What you return must match the records word for word.

Input data below:

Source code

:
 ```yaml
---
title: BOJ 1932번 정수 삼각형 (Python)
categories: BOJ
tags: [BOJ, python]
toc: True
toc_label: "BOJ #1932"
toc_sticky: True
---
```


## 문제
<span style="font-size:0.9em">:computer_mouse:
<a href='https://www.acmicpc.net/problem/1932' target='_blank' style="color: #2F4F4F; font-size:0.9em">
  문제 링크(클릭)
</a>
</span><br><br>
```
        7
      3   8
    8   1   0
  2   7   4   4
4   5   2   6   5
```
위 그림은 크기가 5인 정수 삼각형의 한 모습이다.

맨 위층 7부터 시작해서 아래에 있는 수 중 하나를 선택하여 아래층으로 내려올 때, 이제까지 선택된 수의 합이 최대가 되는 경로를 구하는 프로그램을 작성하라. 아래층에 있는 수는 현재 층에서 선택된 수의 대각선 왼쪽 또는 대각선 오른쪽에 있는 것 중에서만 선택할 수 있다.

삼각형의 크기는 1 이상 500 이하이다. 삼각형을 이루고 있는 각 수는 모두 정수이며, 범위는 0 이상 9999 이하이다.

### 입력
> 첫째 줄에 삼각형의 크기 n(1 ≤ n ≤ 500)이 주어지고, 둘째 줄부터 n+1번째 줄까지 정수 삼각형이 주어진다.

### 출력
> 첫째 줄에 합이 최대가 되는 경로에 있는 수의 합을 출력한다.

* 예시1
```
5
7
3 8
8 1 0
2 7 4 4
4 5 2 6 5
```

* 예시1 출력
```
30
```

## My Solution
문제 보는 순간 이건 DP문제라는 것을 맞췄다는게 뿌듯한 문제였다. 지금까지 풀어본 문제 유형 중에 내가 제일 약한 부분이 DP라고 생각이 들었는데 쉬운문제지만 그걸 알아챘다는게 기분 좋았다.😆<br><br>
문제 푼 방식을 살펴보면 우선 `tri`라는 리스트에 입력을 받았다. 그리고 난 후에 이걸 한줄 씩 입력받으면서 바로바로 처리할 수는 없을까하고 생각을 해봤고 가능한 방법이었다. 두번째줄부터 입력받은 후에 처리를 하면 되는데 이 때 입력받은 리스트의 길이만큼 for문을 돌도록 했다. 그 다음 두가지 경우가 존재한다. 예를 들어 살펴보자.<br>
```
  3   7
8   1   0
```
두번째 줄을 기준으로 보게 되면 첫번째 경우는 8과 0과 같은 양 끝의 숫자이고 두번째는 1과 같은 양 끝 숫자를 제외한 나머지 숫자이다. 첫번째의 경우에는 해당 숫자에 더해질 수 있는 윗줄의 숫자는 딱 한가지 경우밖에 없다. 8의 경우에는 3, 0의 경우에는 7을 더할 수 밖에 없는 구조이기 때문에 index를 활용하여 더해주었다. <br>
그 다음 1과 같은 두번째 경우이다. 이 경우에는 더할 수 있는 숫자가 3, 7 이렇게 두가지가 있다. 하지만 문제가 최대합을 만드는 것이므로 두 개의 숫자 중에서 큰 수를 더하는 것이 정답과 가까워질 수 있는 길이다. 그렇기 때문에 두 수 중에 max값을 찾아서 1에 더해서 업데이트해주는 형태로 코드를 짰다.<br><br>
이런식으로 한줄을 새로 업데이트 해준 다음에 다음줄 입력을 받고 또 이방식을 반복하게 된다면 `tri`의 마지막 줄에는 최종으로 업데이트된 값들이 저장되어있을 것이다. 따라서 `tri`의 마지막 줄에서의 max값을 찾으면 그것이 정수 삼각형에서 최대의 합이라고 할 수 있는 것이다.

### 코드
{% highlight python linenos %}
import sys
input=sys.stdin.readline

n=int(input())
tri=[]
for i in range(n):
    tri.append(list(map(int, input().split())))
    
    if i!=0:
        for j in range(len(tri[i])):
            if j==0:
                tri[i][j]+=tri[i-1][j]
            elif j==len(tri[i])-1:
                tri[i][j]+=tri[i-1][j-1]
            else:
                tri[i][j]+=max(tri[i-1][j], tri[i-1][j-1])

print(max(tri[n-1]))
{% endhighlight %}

End of Input data.

> **Written answer**:
Source code

:
 ```yaml
---
title: BOJ 1932번 정수 삼각형 (Python)
categories: BOJ
tags: [BOJ, python]
toc: True
toc_label: "BOJ #1932"
toc_sticky: True
---
```


## 문제
<span style="font-size:0.9em">:computer_mouse:
<a href='https://www.acmicpc.net/problem/1932' target='_blank' style="color: #2F4F4F; font-size:0.9em">
  문제 링크(클릭)
</a>
</span><br><br>
```
        7
      3   8
    8   1   0
  2   7   4   4
4   5   2   6   5
```
위 그림은 크기가 5인 정수 삼각형의 한 모습이다.

맨 위층 7부터 시작해서 아래에 있는 수 중 하나를 선택하여 아래층으로 내려올 때, 이제까지 선택된 수의 합이 최대가 되는 경로를 구하는 프로그램을 작성하라. 아래층에 있는 수는 현재 층에서 선택된 수의 대각선 왼쪽 또는 대각선 오른쪽에 있는 것 중에서만 선택할 수 있다.

삼각형의 크기는 1 이상 500 이하이다. 삼각형을 이루고 있는 각 수는 모두 정수이며, 범위는 0 이상 9999 이하이다.

### 입력
> 첫째 줄에 삼각형의 크기 n(1 ≤ n ≤ 500)이 주어지고, 둘째 줄부터 n+1번째 줄까지 정수 삼각형이 주어진다.

### 출력
> 첫째 줄에 합이 최대가 되는 경로에 있는 수의 합을 출력한다.

* 예시1
```
5
7
3 8
8 1 0
2 7 4 4
4 5 2 6 5
```

* 예시1 출력
```
30
```

## My Solution
문제 보는 순간 이건 DP문제라는 것을 맞췄다는게 뿌듯한 문제였다. 지금까지 풀어본 문제 유형 중에 내가 제일 약한 부분이 DP라고 생각이 들었는데 쉬운문제지만 그걸 알아챘다는게 기분 좋았다.😆<br><br>
문제 푼 방식을 살펴보면 우선 `tri`라는 리스트에 입력을 받았다. 그리고 난 후에 이걸 한줄 씩 입력받으면서 바로바로 처리할 수는 없을까하고 생각을 해봤고 가능한 방법이었다. 두번째줄부터 입력받은 후에 처리를 하면 되는데 이 때 입력받은 리스트의 길이만큼 for문을 돌도록 했다. 그 다음 두가지 경우가 존재한다. 예를 들어 살펴보자.<br>
```
  3   7
8   1   0
```
두번째 줄을 기준으로 보게 되면 첫번째 경우는 8과 0과 같은 양 끝의 숫자이고 두번째는 1과 같은 양 끝 숫자를 제외한 나머지 숫자이다. 첫번째의 경우에는 해당 숫자에 더해질 수 있는 윗줄의 숫자는 딱 한가지 경우밖에 없다. 8의 경우에는 3, 0의 경우에는 7을 더할 수 밖에 없는 구조이기 때문에 index를 활용하여 더해주었다. <br>
그 다음 1과 같은 두번째 경우이다. 이 경우에는 더할 수 있는 숫자가 3, 7 이렇게 두가지가 있다. 하지만 문제가 최대합을 만드는 것이므로 두 개의 숫자 중에서 큰 수를 더하는 것이 정답과 가까워질 수 있는 길이다. 그렇기 때문에 두 수 중에 max값을 찾아서 1에 더해서 업데이트해주는 형태로 코드를 짰다.<br><br>
이런식으로 한줄을 새로 업데이트 해준 다음에 다음줄 입력을 받고 또 이방식을 반복하게 된다면 `tri`의 마지막 줄에는 최종으로 업데이트된 값들이 저장되어있을 것이다. 따라서 `tri`의 마지막 줄에서의 max값을 찾으면 그것이 정수 삼각형에서 최대의 합이라고 할 수 있는 것이다.

### 코드
{% highlight python linenos %}
import sys
input=sys.stdin.readline

n=int(input())
tri=[]
for i in range(n):
    tri.append(list(map(int, input().split())))
    
    if i!=0:
        for j in range(len(tri[i])):
            if j==0:
                tri[i][j]+=tri[i-1][j]
            elif j==len(tri[i])-1:
                tri[i][j]+=tri[i-1][j-1]
            else:
                tri[i][j]+=max(tri[i-1][j], tri[i-1][j-1])

print(max(tri[n-1]))
{% endhighlight %}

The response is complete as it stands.